Нет, господин гауптман явно переоценил свое знание русского языка. Будь у него «достаточные» знания, не дал бы он трем советским девушкам таких прекрасных русских имен. Они прозвучали в этой комнате издевательств и пыток троекратным призывом ко всему светлому, к чему стремится человек. Нет, не понимал русского языка, господин гауптман, да и где ему понять, что вера, надежда и любовь — три символа прекрасного, и от них родится мужество, они ведут на подвиг!
Не понял он и того, почему вдруг сорвались с места те, кого он назвал Надеждой и Любовью, почему они бросились к седой, белоголовой Вере, все еще стоявшей у двери. Почему у. них просветлели лица, и они обнялись и внезапно заплакали…
Но он понял — из голубых глаз Любови исчез мятущийся ужас, они наполнились светом и неожиданной силой.
— Изменить и ей окраску! Огненную прическу! — вскричал вконец взбешенный гауптман.
Девушку схватили солдаты, оторвали от подруг. На золотисто-рыжие волосы ее плеснули бензином. Гауптман сам зажег спичку…
«Они молчали», — гласит протокол…
Большой и подробный был этот страшный своим педантизмом и равнодушием документ.
«Второй сеанс» допроса длился несколько часов. Девушек избивали палками, им ломали кости. Они теряли сознание — их отливали водой. Едва очнувшись от обморока, они слышали одно и то же: «Отвечай, ты, ты, ты!..»
Они молчали.
Их жгли огнем.
Они молчали.
Изувеченные, истерзанные, чудом пережившие пытки, они молчали.
Доведенный до исступления, гауптман воскликнул:
— Посмотрите в окно! Взгляните на небо. Какого оно цвета? Хоть на этот вопрос отвечайте!
«Они молчали», — привычно записал писарь.
Взбешенный фашист уже не закричал — завопил:
— Небо серое! Это я вам говорю — небо серое. Смотрите на него в последний раз. Через пять минут вас расстреляют! — И спросил с издевкой: — Может быть, на это вы что-нибудь скажете?
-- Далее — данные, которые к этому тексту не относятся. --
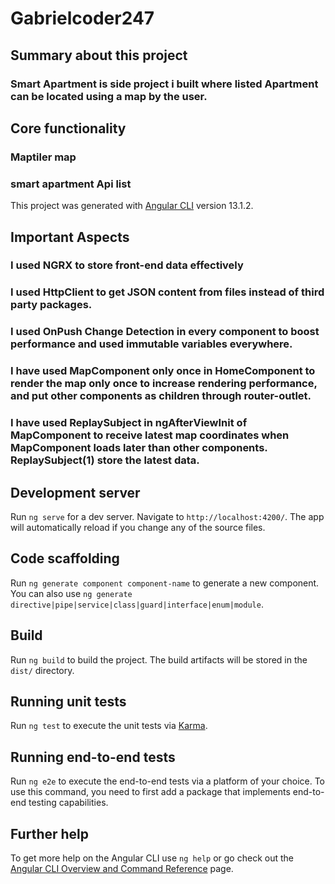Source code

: # Gabrielcoder247

## Summary about this project
### Smart Apartment is side project i built where listed Apartment can be located using a map by the user.

## Core functionality
### Maptiler map
### smart apartment Api list



This project was generated with [Angular CLI](https://github.com/angular/angular-cli) version 13.1.2.


## Important Aspects
### I used NGRX to store front-end data effectively
### I used HttpClient to get JSON content from files instead of third party packages.
### I used OnPush Change Detection in every component to boost performance and used immutable variables everywhere.
### I have used MapComponent only once in HomeComponent to render the map only once to increase rendering performance, and put other components as children through router-outlet.
### I have used ReplaySubject in ngAfterViewInit of MapComponent to receive latest map coordinates when MapComponent loads later than other components. ReplaySubject(1) store the    latest data.

## Development server

Run `ng serve` for a dev server. Navigate to `http://localhost:4200/`. The app will automatically reload if you change any of the source files.

## Code scaffolding

Run `ng generate component component-name` to generate a new component. You can also use `ng generate directive|pipe|service|class|guard|interface|enum|module`.

## Build

Run `ng build` to build the project. The build artifacts will be stored in the `dist/` directory.

## Running unit tests

Run `ng test` to execute the unit tests via [Karma](https://karma-runner.github.io).

## Running end-to-end tests

Run `ng e2e` to execute the end-to-end tests via a platform of your choice. To use this command, you need to first add a package that implements end-to-end testing capabilities.

## Further help

To get more help on the Angular CLI use `ng help` or go check out the [Angular CLI Overview and Command Reference](https://angular.io/cli) page.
И тут они заговорили. Все трое, скороговоркой, чтобы успеть сказать все:
— Мы жили честно и боролись с фашистами как солдаты и комсомольцы. Мы сумеем умереть честно, как комсомольцы.
А Вера добавила:
— Мы сражались за свободу своего народа, за мир на земле. Мы уходим из жизни с чистой совестью. Какая она у вас, господин фашист?
* * *
— …Вот и вся история, все, что я хотел вам рассказать, — устало проговорил полковник. — Как видите, были у гитлеровцев страшные, но действительно правдивые документы. Конечно, книги таких авторов, как Манштейн, Гудериан и другие нужны нашим историкам, их надо переводить и издавать. Я, может быть, несколько неправильно на них ополчился.
Может, я сегодня особенно остро все воспринял потому, что именно сегодня я узнал, что тот самый писарь, который так хладнокровно вел протокол допроса трех советских девушек, сейчас живет и здравствует в Западной Германии. Не то, что он жив до сих пор, бог с ним, пусть себе живет, — а то, что сейчас он работает там в одном из издательств — вот, что меня насторожило. Понимаете, оказывается, тот протокол вел не просто солдат-писарь, а человек с высшим образованием, юрист. И вот сегодня, может быть, именно он с той же аккуратностью подбирает документы для «воспоминаний» своего патрона-гауптмана — этот-то ныне, наверное, чуть ли не в дипломатах ходит. И вполне может появиться новая книга, «основанная на документах», в которой господин гауптман будет всячески обелять фашистскую армию и гитлеровский генеральный штаб. Составит такой «труд» и заработает себе теплое местечко в западногерманской армии или НАТО.
Хотелось бы мне задать этим господам-генералам «холодной войны» тот вопрос, что задала гауптману умирающая Вера: —А как у вас с совестью перед лицом мира, господа?
Да, вот еще одно. Тогда же в Секешфехерваре вечером наши комсомольцы-разведчики написали письмо в газету. В нем было много хороших слов о любви к Родине, о мужестве, долге человека и солдата. Кончалось письмо так: «Мы воюем за мир и счастье на земле, чтобы никогда не было войны. Чтобы люди знали только любовь друг к другу, чтобы сбывались их надежды на счастье, чтобы никто не мог нарушить светлой веры человека в торжество мира на земле!»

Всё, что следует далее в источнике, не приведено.